* [Task prompt]
Filter the data below, keeping only lines that contain "Regieoverleg".
********
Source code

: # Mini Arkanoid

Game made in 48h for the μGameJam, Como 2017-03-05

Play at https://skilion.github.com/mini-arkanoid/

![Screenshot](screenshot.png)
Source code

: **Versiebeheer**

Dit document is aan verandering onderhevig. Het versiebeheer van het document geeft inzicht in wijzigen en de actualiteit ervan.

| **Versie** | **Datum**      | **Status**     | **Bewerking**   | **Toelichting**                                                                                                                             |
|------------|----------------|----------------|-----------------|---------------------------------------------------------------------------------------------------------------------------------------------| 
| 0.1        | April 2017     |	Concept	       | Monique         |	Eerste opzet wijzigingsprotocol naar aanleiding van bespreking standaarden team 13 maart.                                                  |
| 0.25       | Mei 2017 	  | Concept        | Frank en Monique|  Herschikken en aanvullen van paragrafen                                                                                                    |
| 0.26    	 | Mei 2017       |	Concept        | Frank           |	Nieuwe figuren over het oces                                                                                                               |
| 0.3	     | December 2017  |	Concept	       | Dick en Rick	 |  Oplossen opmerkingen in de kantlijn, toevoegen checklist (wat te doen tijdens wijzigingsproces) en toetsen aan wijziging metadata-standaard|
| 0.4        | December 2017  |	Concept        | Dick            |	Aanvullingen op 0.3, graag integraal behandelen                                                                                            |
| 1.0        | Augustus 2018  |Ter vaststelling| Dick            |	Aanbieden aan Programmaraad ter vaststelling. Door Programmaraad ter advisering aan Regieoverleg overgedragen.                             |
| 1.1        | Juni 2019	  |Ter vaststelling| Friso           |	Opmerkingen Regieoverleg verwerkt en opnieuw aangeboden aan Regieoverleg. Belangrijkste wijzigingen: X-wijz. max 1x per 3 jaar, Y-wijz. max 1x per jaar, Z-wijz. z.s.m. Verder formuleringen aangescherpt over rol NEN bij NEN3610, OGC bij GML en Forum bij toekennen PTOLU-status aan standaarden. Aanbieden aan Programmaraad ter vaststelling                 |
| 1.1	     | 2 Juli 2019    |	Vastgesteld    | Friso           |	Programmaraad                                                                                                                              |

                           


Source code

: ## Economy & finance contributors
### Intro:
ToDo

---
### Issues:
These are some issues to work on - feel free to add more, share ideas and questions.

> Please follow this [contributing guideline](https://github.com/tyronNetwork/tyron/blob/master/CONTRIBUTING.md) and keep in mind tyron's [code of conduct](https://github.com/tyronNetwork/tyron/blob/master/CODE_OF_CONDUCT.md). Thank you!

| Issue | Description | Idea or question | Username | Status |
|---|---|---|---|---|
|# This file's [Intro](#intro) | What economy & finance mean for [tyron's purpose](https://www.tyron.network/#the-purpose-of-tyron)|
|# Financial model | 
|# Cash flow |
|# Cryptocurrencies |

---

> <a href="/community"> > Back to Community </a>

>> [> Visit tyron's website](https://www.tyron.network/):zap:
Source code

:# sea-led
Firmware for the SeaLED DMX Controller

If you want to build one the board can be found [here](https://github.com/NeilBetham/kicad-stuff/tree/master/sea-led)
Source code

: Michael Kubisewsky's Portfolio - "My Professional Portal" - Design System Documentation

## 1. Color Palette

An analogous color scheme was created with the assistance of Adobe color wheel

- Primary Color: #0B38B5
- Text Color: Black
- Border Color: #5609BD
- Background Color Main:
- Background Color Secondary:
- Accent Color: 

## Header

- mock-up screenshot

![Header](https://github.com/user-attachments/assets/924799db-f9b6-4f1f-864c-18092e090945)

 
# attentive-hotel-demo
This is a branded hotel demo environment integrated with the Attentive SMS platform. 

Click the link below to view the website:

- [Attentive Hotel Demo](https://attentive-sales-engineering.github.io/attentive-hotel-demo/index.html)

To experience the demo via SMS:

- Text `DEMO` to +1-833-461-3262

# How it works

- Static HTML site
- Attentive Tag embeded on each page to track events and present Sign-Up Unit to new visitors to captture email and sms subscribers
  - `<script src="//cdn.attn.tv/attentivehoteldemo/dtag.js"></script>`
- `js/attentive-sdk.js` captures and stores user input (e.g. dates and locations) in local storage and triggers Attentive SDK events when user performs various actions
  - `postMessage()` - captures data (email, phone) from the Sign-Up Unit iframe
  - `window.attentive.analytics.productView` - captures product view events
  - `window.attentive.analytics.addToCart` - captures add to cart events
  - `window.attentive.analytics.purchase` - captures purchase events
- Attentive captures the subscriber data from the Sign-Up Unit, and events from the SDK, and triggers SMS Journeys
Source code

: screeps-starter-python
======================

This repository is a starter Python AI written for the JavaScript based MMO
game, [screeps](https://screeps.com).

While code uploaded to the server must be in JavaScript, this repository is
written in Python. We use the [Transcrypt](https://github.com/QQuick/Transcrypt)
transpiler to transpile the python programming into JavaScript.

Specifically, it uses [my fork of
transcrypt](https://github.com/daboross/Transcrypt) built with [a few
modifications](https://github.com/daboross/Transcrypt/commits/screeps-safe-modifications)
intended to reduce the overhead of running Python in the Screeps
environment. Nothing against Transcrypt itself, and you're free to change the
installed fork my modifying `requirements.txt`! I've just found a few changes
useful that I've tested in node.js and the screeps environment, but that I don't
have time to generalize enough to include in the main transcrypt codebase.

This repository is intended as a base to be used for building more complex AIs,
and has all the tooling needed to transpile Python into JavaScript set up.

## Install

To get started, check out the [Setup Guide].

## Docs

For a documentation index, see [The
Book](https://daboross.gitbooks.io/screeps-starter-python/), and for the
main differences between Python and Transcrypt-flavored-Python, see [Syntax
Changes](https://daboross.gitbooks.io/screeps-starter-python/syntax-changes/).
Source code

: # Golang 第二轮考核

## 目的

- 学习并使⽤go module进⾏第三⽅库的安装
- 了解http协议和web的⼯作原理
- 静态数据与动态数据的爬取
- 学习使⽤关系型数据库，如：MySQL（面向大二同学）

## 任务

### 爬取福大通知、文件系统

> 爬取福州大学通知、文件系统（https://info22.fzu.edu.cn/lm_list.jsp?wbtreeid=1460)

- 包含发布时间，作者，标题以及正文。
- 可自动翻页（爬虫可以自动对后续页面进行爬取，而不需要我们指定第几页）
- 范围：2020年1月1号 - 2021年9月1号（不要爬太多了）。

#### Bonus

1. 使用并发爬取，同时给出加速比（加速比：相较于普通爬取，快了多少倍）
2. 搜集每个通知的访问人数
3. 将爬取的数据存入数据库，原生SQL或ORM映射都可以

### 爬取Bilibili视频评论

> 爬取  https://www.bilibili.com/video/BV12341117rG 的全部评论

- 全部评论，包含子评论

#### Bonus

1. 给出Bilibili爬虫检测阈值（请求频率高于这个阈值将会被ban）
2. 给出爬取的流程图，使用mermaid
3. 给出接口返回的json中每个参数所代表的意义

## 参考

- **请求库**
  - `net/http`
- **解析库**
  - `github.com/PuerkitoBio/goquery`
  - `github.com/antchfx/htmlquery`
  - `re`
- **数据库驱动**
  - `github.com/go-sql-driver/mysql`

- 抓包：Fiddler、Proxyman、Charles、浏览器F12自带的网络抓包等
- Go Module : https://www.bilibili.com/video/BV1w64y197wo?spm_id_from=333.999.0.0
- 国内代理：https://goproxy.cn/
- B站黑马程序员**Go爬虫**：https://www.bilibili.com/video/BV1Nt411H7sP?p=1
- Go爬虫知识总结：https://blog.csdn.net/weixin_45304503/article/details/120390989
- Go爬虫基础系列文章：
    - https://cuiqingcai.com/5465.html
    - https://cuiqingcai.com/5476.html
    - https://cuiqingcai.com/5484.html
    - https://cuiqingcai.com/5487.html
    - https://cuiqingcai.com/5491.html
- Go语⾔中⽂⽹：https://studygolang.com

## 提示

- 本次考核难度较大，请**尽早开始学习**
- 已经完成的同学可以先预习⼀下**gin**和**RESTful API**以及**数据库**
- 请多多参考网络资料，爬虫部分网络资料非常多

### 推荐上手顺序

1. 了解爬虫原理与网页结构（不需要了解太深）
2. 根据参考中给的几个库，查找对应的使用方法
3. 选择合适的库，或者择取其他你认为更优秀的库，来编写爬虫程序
********
* [Result for this task]
| 1.0        | Augustus 2018  |Ter vaststelling| Dick            |	Aanbieden aan Programmaraad ter vaststelling. Door Programmaraad ter advisering aan Regieoverleg overgedragen.                             |
| 1.1        | Juni 2019	  |Ter vaststelling| Friso           |	Opmerkingen Regieoverleg verwerkt en opnieuw aangeboden aan Regieoverleg. Belangrijkste wijzigingen: X-wijz. max 1x per 3 jaar, Y-wijz. max 1x per jaar, Z-wijz. z.s.m. Verder formuleringen aangescherpt over rol NEN bij NEN3610, OGC bij GML en Forum bij toekennen PTOLU-status aan standaarden. Aanbieden aan Programmaraad ter vaststelling                 |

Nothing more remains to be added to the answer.